NAFLD can be diagnosed by a combination of ultrasound, CT scan, biopsy, and blood work.
Fatty Liver Disease Progression
Sometimes NAFLD remains stable and doesn’t progress. On the other hand, fatty liver disease often isn’t diagnosed until it has become the more serious condition non-alcoholic steatohepatitis (NASH), which is characterized by inflammation and liver cell damage. These changes occur as a result of increased oxidative stress, which is an imbalance between free radicals (unstable molecules that damage cells) and the body’s ability to defend against them.
NASH can eventually progress to end-stage liver disease known as cirrhosis, wherein damaged liver cells die off and are replaced by scar tissue that impairs function that can lead to liver failure or liver cancer.
It’s estimated that 30% of NAFLD progresses to NASH, and 20% of those with NASH go on to develop cirrhosis (3).
Even though most people with NAFLD don’t end up with severe liver disease, excess fat in the liver is metabolically unhealthy. Indeed having NAFLD increases the risk of other disorders, including heart disease, kidney disease, and type 2 diabetes (4).
In addition, while most people who develop liver cancer have end-stage liver disease, recent research has shown a concerning association between the earliest stage NAFLD and liver cancer (5).
What Are the Risk Factors for Fatty Liver Disease?
NAFLD occurs in people who have one or more of the following risk factors:
Also known as abdominal obesity or central obesity, visceral obesity refers to excess fat in the abdominal cavity that causes low-grade inflammation. It’s estimated that 90% of obese adults have NAFLD (1). Additionally, the childhood obesity epidemic has led to a dramatic increase in kids being diagnosed with NAFLD (6).
Importantly, even individuals with a “normal” BMI may develop fatty liver if they carry too much weight around the midsection. This seems to be particularly common in certain Asian populations (7).

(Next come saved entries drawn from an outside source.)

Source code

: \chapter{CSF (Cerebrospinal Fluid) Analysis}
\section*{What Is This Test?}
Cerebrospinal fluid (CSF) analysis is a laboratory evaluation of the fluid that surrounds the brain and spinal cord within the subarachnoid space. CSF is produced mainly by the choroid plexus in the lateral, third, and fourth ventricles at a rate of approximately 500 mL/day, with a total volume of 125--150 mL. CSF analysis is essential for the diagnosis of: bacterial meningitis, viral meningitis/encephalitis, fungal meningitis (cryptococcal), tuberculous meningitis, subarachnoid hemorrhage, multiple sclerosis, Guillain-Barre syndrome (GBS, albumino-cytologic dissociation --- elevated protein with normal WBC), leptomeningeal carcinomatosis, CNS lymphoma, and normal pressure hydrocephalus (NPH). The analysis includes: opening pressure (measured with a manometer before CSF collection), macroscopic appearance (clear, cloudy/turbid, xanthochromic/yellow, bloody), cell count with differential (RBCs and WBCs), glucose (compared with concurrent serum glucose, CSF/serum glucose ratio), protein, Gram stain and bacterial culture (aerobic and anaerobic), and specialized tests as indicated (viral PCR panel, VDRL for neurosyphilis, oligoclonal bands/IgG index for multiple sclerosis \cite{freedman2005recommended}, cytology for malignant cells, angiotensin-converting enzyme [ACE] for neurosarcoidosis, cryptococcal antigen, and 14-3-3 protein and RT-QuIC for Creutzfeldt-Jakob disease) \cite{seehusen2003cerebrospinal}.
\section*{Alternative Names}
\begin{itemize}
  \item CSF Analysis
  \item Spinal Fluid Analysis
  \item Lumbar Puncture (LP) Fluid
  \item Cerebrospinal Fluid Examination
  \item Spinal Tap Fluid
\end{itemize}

Fatty liver is strongly linked to insulin resistance and the metabolic syndrome (8, 9). Indeed, it’s estimated that NAFLD occurs in 60-80% of people with type 2 diabetes, a disease characterized by insulin resistance (9).
High Intake of Refined Carbs and Sugar-Sweetened Beverages
Excess calories from any source can lead to increased accumulation of liver fat, but refined carbs and sugary beverages are by far the worst offenders (10, 11, 12).
Increasingly, researchers have suggested that an imbalance in colonic bacteria, compromised gut integrity (“leaky gut”), and other intestinal health issues may play a role in developing NAFLD (13, 14).
Certain genetic mutations make some people more likely to develop fatty liver than others. However, it’s the interaction of genes and lifestyle that ultimately determines whether a person ends up with NAFLD (15).
How Much of A Role Does Diet Play in NAFLD?
Food choices – the amount and types of food you eat – can have a major influence on whether you develop fatty liver. Indeed, it may very well be the most important factor, given that eating large amounts of high-carb, highly processed foods drives insulin resistance, weight gain, and inflammation.
And fructose seems to be particularly concerning for liver health. Research has repeatedly shown that high fructose intake promotes insulin resistance and increased storage of fat in the liver (16, 17).
In a three-week study, obese adults ate 1000 extra calories per day in the form of candy, juice, and sweetened beverages in addition to their usual diets. By the end of the study, they experienced a significant 27% increase in liver fat even though their body weight only increased by 2% (11).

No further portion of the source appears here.